Segment Start: Data for review
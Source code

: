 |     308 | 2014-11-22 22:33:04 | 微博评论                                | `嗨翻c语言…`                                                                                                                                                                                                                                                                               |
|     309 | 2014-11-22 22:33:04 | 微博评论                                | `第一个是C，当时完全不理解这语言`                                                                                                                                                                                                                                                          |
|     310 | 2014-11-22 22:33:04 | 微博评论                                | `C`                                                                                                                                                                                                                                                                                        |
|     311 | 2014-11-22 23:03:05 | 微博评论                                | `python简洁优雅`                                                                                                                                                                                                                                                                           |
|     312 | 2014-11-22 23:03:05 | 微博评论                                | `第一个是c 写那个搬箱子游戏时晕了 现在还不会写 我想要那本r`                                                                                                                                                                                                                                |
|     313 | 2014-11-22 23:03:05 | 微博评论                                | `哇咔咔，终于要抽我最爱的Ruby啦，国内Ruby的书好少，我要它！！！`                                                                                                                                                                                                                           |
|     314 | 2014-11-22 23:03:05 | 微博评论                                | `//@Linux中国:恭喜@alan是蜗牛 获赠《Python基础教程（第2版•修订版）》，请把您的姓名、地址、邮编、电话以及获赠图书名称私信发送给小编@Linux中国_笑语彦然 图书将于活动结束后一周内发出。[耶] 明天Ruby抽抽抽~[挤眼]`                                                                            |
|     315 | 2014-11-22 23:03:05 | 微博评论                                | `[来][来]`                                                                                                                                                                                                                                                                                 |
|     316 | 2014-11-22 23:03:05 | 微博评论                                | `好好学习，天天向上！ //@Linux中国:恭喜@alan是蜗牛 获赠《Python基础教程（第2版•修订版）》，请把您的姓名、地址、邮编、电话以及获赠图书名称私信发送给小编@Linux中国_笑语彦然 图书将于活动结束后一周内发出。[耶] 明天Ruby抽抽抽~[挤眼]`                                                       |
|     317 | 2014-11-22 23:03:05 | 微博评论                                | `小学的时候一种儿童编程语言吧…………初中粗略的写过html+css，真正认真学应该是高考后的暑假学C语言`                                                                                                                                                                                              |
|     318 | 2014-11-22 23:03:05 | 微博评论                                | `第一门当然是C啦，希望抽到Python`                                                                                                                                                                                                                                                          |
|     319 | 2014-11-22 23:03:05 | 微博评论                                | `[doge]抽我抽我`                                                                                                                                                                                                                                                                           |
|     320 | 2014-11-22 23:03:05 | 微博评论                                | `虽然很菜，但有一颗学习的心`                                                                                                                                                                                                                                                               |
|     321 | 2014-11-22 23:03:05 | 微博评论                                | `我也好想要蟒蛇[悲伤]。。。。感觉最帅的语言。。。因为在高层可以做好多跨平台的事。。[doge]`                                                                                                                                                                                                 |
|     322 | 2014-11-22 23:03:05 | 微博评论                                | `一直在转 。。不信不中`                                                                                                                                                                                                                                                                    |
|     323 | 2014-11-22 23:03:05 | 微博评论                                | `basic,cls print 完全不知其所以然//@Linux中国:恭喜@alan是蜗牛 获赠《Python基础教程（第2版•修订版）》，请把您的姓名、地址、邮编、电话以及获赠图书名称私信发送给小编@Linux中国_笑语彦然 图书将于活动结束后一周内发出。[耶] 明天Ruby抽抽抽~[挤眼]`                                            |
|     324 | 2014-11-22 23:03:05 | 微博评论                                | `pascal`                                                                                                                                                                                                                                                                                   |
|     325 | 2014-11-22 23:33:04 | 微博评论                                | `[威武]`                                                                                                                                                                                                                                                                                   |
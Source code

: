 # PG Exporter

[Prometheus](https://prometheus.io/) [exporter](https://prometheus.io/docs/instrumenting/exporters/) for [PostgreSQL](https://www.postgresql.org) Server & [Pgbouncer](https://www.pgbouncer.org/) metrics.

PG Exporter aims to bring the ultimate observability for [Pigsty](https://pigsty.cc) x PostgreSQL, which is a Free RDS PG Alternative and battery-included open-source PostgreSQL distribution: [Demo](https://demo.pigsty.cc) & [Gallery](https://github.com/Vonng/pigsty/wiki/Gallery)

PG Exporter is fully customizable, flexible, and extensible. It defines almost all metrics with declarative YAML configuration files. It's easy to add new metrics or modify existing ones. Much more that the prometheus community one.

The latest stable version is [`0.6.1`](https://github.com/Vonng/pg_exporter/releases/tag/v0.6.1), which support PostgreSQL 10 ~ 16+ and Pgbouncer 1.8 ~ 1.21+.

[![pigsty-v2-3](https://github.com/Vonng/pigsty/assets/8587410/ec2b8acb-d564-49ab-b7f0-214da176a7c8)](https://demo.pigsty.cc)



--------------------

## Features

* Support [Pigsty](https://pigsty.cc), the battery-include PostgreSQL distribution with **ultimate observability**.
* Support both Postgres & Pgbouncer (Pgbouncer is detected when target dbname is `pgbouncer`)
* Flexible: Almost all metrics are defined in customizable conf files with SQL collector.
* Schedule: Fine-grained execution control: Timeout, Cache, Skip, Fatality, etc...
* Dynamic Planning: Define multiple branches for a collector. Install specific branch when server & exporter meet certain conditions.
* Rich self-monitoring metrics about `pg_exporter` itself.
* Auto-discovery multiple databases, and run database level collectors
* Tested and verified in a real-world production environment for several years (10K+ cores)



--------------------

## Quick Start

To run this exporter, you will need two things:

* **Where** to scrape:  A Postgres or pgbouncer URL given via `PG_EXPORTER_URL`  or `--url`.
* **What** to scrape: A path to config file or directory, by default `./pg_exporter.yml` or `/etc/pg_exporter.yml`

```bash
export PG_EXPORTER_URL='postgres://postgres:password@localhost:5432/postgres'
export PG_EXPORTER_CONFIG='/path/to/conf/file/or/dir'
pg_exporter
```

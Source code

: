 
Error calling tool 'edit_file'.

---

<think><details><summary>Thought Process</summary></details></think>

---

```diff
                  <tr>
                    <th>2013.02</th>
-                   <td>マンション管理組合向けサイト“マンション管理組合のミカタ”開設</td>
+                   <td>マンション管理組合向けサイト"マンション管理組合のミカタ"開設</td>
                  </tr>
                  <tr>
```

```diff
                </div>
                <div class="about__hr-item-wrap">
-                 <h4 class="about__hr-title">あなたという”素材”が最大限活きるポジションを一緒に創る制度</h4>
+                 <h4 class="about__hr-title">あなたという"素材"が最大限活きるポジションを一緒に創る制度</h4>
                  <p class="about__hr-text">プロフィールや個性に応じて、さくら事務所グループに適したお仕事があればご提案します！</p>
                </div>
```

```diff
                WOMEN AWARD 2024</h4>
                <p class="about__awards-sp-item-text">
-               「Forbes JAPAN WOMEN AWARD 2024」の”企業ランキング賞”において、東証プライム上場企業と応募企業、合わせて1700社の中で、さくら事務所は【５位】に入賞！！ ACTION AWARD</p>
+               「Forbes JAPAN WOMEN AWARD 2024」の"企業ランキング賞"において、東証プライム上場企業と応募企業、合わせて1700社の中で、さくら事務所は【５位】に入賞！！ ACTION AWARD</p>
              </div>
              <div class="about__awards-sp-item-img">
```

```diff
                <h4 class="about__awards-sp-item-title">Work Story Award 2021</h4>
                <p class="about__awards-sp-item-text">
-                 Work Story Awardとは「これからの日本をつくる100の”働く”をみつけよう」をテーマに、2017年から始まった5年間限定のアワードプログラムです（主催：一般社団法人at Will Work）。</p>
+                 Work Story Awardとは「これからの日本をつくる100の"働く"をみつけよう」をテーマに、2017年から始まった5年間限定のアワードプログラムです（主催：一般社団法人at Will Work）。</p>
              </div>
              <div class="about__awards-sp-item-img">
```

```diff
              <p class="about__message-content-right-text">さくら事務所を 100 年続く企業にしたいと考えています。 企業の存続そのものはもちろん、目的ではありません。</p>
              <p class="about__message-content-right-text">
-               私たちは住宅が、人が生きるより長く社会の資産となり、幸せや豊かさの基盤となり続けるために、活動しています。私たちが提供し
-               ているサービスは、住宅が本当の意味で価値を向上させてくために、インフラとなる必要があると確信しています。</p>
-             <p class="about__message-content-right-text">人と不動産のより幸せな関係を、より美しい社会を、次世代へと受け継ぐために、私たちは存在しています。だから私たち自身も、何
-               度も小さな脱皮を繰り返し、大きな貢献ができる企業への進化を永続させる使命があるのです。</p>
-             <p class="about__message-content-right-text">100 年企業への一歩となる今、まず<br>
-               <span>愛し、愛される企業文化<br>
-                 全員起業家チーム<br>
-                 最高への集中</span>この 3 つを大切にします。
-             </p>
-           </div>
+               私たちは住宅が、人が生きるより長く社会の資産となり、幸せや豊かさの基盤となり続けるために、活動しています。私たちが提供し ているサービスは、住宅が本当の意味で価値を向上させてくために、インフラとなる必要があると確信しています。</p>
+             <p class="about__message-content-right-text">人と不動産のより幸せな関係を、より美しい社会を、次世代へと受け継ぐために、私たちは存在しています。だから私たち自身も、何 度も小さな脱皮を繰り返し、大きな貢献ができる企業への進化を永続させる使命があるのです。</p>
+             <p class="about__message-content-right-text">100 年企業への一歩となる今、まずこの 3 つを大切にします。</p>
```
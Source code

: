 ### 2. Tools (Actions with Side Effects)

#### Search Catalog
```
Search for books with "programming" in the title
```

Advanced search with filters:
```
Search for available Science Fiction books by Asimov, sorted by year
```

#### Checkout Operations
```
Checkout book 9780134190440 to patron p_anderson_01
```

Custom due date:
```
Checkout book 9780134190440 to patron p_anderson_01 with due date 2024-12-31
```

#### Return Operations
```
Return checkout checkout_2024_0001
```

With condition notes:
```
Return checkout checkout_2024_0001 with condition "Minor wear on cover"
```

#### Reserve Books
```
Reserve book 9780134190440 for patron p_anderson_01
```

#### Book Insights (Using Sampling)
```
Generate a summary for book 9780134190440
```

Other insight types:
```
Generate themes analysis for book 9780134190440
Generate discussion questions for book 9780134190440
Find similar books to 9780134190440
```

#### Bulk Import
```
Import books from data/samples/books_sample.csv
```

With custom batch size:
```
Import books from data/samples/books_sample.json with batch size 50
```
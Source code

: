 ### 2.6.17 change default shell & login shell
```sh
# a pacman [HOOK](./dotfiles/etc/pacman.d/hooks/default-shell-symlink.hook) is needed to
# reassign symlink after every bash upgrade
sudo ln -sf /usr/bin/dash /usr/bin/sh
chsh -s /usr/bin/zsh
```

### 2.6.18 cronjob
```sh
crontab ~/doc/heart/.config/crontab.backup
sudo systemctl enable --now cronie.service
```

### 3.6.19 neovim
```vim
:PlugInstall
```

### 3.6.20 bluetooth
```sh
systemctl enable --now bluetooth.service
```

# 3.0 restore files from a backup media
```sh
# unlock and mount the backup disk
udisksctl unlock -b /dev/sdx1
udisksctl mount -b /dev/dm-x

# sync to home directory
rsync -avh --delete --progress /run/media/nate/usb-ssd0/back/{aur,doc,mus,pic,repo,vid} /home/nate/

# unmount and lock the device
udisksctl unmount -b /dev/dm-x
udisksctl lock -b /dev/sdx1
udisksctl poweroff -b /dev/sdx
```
Segment End: Data for review
#### The problem
Wherever the word "Reserve" appears in the listing above, copy that line.

#### Answer
#### Reserve Books
Reserve book 9780134190440 for patron p_anderson_01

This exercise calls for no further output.